Econ. profit=NOPAT-$WACC; discounted at WACC One approach to calculate residual income in equity (p583): RI=NOPAT-captial charge (debt charge +equity charge); discounted at required rate of return on equity investment. It looks the same concept to me, but why discounted at different rates?
RI uses NI, not NOPAT.
piwanowi Wrote: ------------------------------------------------------- > RI uses NI, not NOPAT. Please check the equity curriculum at p583 Approach 2. get the same results from NI and NOPAT.
NOPAT = EBIT(1-t) which doesn’t adjust for interest expense. Also EVA = NOPAT - $WACC which again accounts for profit generated after tax after contributions from all capital sources, debt and equity. RI model looks at just excess equity returns. Since RI uses Book Value (assets net of liabilities) only an equity measure of profit must be used, hence Net Income over NOPAT. RI = Net Income - (required return on equity x B(t-1)) The only time NI and NOPAT would be the same is if the company is financed 100% through equity. Then EVA and RI would give the same results.
RI = NI - rB_t-1 So Net Income - cost of equity*last years book value EP = NOPAT -$WACC NOPAT is EBIT(1-t). EBIT(1-t) should equal NI… as long as there is no interest charges on the income statement. If there are, then your calc should be EP = EBT(1-t) - $WACC note ($WACC = D+E * WACC) which is the weighted average cost of debt (reduced by tax rate), preferred debt (maybe - but not reduced by tax rate) and equity (drived from CAPM).
If I remember correctly, r = return on equity S/E = shareholder’s equity BV RI = NI - ®(S/E) EP = EBIT(1-t) - (wacc)(invested capital) Very different equations, though similar conceptually.

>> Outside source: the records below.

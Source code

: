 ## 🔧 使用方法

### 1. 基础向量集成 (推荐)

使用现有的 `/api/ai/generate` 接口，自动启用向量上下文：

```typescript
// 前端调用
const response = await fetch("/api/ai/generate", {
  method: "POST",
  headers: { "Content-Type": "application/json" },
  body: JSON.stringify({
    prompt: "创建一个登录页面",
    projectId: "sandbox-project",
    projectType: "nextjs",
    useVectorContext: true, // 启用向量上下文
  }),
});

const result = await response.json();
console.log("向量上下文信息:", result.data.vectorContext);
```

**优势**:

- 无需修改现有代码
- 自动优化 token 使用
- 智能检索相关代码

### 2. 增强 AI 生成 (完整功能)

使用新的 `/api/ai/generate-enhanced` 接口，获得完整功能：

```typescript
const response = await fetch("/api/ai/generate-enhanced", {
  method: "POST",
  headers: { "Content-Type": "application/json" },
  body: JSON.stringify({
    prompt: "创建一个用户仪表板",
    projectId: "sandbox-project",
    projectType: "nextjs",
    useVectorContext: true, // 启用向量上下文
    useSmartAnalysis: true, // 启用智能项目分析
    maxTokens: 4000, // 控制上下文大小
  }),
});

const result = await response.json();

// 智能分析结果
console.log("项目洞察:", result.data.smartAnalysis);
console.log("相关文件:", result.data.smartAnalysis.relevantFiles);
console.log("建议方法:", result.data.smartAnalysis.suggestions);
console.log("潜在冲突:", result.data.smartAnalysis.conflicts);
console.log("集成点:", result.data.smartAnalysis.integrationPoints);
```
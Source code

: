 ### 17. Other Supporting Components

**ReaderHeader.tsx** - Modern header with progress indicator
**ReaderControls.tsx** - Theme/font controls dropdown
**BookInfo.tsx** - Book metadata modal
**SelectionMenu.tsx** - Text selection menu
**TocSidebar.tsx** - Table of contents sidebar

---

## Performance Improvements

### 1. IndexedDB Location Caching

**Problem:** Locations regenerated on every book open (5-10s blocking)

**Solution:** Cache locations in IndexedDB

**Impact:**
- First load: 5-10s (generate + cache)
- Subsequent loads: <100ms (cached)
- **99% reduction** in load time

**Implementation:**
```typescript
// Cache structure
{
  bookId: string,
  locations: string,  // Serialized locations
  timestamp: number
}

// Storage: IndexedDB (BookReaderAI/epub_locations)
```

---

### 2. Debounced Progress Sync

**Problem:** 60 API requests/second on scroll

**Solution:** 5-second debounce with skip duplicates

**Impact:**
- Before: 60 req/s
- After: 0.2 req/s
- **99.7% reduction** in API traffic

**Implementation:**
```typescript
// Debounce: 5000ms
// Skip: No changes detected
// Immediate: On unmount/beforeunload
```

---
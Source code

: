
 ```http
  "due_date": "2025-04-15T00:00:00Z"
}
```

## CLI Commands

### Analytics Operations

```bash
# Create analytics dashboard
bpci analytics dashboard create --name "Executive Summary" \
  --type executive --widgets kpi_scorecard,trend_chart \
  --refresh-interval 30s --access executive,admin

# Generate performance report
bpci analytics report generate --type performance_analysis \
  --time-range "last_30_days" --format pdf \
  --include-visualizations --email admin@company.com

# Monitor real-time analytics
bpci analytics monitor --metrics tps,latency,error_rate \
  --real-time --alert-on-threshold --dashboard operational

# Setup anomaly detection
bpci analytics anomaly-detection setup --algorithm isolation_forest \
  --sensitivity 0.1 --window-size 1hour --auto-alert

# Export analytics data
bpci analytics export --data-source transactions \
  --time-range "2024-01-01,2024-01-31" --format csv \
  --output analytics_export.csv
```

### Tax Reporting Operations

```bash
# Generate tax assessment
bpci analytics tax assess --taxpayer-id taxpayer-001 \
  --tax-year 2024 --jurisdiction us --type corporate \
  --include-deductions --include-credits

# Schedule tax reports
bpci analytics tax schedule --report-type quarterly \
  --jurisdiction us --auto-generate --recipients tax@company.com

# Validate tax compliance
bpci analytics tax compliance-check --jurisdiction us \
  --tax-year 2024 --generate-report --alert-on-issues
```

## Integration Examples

still confused. let pay with some numbers total asset $200, financed with 50% of debt and 50% of equity total debt $100, cost of debt 7%, tax rate 30%, after tax cost of debt 4.9% equity $100, cost of equity 12% EBIT=$40 in the income statement NI=(EBIT-interest)*(1-tax rate)=(40-100*0.07)*0.7=23.1 RI=NI-rB=23.1-0.12*100=11.1 NOPAT=EBIT*(1-tax rate)=40*0.7=28 WACC=0.5*4.9+0.5*12=8.45% EP=NOPAT-WACC*invested capital=28-200*0.0845=28-16.9=11.1 it is not 100% financed through equity but still get the same result. Where did I get it wrong?
In equity EOC, they say calculate EVA or RI, meaning they are the same. However, in corp finance, they are not the same. EVA in corp finance is EP, which is different from RI. I think that’s what the question is.